RECORDED INFORMATION
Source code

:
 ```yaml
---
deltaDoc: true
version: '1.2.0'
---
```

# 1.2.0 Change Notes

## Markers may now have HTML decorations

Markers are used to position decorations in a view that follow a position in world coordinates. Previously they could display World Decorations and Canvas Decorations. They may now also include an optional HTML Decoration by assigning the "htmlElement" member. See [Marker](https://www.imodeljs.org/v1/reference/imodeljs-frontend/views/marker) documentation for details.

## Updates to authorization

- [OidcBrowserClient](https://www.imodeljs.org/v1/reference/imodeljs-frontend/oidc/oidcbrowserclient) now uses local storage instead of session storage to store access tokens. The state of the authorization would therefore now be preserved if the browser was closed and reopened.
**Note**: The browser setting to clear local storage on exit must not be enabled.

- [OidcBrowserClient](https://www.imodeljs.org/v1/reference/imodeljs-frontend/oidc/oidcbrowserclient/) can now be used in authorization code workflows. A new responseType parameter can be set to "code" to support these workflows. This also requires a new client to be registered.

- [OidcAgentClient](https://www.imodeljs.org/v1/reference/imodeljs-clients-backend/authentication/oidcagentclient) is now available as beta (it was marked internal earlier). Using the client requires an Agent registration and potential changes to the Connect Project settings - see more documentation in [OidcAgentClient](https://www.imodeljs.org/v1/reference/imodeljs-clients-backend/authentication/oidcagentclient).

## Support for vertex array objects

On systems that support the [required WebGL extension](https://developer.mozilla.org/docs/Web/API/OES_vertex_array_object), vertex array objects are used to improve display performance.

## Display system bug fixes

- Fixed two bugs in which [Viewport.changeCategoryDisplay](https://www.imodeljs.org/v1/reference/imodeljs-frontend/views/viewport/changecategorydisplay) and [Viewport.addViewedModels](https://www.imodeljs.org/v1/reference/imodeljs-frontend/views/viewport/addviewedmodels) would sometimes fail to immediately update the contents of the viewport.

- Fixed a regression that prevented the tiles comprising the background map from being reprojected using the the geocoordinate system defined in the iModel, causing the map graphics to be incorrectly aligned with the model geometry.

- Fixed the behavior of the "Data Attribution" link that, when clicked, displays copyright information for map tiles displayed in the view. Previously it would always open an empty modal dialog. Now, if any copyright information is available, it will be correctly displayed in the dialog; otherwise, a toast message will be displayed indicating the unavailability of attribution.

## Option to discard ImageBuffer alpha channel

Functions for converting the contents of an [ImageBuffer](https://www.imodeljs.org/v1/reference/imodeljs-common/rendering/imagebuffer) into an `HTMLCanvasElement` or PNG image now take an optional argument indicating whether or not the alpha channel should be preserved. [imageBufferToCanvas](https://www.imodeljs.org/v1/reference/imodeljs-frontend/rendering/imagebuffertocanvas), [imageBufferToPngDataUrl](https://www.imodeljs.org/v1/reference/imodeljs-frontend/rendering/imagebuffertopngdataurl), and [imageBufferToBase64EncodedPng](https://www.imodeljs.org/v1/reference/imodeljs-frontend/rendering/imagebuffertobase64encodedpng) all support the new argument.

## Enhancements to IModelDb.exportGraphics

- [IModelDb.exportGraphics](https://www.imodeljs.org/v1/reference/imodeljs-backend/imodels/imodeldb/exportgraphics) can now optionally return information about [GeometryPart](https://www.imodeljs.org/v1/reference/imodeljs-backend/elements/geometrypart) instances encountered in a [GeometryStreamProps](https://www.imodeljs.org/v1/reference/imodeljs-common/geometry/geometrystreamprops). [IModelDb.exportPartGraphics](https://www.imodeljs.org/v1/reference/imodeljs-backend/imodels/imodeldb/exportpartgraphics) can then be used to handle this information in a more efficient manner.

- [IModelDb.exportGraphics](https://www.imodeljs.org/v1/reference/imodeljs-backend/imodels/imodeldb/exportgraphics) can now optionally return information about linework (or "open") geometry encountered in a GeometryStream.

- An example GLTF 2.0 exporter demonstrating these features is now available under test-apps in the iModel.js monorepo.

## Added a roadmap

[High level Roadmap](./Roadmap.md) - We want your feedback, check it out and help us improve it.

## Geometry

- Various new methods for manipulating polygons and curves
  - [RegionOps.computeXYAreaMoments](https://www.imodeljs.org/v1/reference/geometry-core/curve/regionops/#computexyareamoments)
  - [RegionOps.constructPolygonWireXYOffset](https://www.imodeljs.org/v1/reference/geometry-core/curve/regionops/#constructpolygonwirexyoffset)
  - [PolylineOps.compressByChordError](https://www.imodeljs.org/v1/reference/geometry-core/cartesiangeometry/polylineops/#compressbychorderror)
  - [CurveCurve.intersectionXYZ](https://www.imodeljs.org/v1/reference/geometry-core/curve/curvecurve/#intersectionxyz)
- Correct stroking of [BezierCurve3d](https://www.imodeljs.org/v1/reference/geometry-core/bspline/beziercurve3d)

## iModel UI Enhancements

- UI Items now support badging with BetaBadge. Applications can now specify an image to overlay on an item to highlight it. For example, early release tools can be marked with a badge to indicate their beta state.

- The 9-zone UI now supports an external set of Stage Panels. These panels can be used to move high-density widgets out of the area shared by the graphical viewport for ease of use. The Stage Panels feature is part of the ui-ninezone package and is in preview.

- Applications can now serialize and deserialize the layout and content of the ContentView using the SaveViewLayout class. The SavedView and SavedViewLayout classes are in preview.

EXERCISE PROMPT
Having located the line containing "- Correct stroking", set it down along with every line after it through the end of the data, reproducing each exactly.

RESULT
- Correct stroking of [BezierCurve3d](https://www.imodeljs.org/v1/reference/geometry-core/bspline/beziercurve3d)

## iModel UI Enhancements

- UI Items now support badging with BetaBadge. Applications can now specify an image to overlay on an item to highlight it. For example, early release tools can be marked with a badge to indicate their beta state.

- The 9-zone UI now supports an external set of Stage Panels. These panels can be used to move high-density widgets out of the area shared by the graphical viewport for ease of use. The Stage Panels feature is part of the ui-ninezone package and is in preview.

- Applications can now serialize and deserialize the layout and content of the ContentView using the SaveViewLayout class. The SavedView and SavedViewLayout classes are in preview.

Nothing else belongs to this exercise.